Sunday, September 23, 2012

I Hate you By Mirza




                “We all need someone to hate. It is as good as needing someone to love. The need for an effigy is important to give color to the existence of a conviction. It contrast beliefs, it brings life to principle. It is to see that we are still in tact with what we believe in.”
                I remember the time when I said this, those were the times that I feel indignant about the world that failed me. Yes, I always say that hate, like love, sorrow, pain and any other positive and negative emotions are the most human of all attributes; this is perpetually true.
                There are a lot of people, living and dead, I loathe. From the not-so-comforting comfort zone of my community to the academic concrete, poisonous walls of my school, to the unjust society where I live, I do not run out of people and things to hate.
                Why do we hate anyway? First, we are done wrong. The very essence of injustice is being unfair; you were done wrong but you cannot reciprocate. It is true that justice is the most purge form of vengeance. Second, what we expect of others is not met. This attribute is the source of a failure of human emotion: altercation. Remember that conflict arises because we are trying to seek ourselves in other people; we want a part of us to be seen on others. We expect too much and when we do not see it, we are disappointed and disappointment presupposes hate. The third one, and a sickening one is we hate because we are told to hate. Anger in any form, purged of defiled, can be sawn like love. We adapt what other people tell us.
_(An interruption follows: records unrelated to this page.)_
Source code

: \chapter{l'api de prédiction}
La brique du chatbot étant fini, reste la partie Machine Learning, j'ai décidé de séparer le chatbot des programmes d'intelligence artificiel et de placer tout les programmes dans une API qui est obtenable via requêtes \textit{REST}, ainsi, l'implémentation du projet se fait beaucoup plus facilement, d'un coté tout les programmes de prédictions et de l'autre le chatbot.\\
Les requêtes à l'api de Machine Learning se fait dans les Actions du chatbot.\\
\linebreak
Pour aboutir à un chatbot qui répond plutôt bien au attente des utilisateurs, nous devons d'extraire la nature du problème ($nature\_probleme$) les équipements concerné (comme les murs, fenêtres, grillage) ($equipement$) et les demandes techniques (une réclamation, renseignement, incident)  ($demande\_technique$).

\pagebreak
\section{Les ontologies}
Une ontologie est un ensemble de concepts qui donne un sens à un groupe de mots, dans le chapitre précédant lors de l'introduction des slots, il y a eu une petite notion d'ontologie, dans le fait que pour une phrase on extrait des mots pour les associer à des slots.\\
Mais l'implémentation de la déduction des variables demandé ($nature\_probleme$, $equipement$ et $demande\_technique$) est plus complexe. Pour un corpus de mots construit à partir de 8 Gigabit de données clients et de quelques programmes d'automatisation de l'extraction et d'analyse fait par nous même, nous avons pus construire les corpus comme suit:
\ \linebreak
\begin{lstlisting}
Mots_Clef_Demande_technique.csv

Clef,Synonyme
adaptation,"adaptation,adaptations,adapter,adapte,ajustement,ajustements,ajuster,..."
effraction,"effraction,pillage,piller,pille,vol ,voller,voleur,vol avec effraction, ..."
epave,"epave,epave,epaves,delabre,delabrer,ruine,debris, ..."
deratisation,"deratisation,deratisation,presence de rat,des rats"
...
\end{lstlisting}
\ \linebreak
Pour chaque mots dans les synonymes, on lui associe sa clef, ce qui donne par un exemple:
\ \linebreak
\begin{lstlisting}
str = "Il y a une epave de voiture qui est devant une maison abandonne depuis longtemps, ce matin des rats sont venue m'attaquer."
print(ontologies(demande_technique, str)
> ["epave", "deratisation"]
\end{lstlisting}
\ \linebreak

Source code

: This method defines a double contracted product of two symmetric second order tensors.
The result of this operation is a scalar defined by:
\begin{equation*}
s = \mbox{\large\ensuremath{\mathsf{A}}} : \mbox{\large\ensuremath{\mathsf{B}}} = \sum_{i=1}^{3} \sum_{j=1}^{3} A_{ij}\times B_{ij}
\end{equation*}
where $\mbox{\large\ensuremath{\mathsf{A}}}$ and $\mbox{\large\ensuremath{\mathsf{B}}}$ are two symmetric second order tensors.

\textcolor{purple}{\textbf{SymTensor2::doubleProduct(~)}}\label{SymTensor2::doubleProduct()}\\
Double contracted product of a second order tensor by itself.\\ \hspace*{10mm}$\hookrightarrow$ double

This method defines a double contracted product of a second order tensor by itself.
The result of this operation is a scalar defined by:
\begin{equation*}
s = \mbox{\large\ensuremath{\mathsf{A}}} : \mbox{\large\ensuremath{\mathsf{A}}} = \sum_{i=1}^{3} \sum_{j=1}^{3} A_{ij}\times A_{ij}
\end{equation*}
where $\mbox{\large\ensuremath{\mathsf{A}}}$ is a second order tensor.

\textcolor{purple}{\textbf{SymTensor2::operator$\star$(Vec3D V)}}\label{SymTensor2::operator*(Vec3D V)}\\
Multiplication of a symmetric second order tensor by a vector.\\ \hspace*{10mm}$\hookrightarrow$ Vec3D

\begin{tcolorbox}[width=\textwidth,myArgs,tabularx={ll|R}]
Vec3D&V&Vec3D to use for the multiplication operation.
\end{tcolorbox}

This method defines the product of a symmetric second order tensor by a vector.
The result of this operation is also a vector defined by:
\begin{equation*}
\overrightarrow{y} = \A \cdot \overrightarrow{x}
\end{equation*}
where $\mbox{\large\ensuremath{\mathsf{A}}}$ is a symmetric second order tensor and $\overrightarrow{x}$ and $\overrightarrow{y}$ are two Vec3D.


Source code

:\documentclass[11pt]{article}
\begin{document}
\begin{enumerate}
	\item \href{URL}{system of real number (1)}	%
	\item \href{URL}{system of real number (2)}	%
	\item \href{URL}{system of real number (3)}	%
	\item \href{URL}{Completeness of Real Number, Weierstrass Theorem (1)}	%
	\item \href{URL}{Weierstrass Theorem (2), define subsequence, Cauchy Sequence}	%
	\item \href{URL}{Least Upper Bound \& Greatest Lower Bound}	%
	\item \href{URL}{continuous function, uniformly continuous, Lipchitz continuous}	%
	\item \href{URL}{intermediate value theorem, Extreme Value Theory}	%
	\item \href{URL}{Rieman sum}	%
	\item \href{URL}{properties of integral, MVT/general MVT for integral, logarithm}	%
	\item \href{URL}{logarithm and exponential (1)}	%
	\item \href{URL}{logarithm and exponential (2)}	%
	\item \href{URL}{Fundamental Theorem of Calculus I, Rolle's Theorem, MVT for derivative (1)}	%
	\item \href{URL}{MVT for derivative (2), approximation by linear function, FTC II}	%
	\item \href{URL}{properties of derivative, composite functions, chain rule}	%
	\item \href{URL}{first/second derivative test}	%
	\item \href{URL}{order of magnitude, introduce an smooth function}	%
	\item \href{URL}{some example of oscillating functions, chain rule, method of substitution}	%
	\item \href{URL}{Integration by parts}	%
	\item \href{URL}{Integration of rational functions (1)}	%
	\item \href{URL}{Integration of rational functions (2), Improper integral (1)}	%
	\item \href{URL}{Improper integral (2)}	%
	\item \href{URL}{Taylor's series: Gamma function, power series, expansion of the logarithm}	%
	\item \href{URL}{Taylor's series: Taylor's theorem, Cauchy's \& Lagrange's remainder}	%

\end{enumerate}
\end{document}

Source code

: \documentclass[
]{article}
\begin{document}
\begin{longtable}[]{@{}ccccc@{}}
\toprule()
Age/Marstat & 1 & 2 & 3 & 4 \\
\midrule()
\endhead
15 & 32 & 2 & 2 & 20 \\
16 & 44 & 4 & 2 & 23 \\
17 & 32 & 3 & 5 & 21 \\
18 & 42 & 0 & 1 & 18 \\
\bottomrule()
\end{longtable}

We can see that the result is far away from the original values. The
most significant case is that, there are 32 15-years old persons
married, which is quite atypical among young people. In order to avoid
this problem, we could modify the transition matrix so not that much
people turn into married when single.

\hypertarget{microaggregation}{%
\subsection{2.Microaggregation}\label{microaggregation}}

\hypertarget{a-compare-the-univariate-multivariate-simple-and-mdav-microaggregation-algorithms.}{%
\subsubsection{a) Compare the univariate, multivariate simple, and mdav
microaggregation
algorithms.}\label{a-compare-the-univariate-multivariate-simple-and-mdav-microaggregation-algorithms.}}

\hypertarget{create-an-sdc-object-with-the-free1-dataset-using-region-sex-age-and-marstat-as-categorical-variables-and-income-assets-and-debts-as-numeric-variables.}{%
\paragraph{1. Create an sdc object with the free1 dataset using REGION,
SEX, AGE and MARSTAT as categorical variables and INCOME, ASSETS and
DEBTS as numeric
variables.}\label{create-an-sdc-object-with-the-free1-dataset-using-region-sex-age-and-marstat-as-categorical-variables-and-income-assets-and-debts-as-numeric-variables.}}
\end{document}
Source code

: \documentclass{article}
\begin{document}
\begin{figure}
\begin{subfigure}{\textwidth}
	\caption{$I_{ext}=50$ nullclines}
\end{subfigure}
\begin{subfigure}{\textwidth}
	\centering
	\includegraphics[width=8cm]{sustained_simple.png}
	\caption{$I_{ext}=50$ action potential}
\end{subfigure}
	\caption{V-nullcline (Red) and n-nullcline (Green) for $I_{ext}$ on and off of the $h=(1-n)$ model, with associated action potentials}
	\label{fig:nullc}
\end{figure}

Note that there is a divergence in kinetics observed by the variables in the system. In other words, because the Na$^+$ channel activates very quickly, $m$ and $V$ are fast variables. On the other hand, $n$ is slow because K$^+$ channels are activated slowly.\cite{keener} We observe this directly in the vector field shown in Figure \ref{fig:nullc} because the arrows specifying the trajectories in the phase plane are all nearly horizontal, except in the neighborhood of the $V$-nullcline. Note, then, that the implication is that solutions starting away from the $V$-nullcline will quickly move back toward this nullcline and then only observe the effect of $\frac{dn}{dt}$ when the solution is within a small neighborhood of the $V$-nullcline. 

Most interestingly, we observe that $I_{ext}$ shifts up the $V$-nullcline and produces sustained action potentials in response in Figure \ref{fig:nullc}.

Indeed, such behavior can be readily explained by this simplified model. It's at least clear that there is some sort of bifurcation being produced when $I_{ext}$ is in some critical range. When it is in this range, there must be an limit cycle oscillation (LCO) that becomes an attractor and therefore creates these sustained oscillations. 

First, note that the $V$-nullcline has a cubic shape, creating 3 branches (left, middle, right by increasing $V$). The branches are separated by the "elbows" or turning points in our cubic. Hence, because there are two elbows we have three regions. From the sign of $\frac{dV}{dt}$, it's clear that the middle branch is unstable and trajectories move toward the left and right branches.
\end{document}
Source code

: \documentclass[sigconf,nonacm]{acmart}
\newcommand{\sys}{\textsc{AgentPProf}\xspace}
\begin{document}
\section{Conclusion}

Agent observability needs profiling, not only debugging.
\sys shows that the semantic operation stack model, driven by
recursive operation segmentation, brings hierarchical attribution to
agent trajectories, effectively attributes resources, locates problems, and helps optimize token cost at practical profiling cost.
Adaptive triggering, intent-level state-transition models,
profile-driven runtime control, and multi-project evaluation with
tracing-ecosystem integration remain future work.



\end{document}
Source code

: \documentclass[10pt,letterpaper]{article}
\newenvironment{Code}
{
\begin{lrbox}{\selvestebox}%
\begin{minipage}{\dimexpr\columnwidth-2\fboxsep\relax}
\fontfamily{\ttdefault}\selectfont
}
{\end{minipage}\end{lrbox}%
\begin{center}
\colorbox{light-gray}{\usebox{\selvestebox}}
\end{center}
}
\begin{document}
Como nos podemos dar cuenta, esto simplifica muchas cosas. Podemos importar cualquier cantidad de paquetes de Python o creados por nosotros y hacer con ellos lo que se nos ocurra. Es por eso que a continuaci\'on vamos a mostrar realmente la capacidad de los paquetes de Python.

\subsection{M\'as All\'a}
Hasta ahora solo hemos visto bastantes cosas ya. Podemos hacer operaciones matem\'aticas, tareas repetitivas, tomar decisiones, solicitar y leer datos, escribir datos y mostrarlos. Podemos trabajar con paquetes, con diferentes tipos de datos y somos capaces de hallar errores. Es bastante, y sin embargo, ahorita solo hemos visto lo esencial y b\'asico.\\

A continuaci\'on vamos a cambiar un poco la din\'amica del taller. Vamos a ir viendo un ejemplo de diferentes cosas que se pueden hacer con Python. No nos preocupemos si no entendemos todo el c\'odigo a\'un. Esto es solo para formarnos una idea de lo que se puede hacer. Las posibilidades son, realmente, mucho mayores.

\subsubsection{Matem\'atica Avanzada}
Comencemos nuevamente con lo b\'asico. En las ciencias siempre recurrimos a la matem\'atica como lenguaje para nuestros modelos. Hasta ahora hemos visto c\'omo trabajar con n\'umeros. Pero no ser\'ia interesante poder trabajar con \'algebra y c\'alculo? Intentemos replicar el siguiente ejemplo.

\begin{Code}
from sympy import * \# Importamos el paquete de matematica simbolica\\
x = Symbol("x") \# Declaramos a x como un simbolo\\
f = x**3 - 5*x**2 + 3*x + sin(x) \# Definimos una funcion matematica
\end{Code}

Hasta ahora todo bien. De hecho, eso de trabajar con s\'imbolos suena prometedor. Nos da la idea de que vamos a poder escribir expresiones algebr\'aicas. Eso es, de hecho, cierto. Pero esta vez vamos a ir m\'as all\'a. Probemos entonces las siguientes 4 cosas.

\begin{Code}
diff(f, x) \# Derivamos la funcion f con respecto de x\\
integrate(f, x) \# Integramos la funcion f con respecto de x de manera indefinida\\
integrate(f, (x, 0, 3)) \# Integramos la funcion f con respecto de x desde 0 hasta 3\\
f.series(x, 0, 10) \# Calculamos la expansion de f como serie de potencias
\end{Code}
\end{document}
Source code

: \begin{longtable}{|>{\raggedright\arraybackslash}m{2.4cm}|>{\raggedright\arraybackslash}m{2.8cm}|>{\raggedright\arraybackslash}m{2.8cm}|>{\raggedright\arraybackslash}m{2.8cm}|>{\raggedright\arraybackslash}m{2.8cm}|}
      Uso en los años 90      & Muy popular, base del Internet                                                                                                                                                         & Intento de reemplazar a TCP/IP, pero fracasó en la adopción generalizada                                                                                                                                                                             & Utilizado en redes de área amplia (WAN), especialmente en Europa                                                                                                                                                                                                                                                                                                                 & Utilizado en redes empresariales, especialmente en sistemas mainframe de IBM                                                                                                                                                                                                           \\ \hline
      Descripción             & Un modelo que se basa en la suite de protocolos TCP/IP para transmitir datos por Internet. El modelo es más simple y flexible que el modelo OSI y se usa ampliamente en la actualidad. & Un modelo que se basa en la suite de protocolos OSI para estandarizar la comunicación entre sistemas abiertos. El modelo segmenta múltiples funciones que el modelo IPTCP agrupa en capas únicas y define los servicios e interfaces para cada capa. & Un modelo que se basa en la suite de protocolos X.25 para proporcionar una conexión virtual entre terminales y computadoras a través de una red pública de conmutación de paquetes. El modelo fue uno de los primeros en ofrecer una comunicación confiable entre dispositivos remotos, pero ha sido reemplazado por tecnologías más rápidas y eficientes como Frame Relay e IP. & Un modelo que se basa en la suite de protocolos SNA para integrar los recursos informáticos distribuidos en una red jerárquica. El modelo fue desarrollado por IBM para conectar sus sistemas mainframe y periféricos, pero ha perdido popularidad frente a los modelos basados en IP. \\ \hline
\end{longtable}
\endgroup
If we are told how stupid someone is, we fall into the trap of feeling the same way without having the first-hand judgment.
                It is not wrong to hate; but only hate the wrong things. Anything you rendered negative, anything that compromises you or the people you love should be put in your blacklist. You hate sell-out because people who sell their conviction to quench someone else’s thirst make you throw up. But hate becomes something negative when, and only when, you wished for someone’e harm or death. This is never Nemesis anymore but pure clean MALICE.
            If we do the same filthy things, we become the effigy we are loathing, the image, the subjet of our scorn. Then, the eventuality is, we must, too, hate ourselves.
            Anger is never a poison if did not root; anger is never wrong if it is accompanied by a thirst for change. But anger becomes a double-edged sword if it starts to compromise.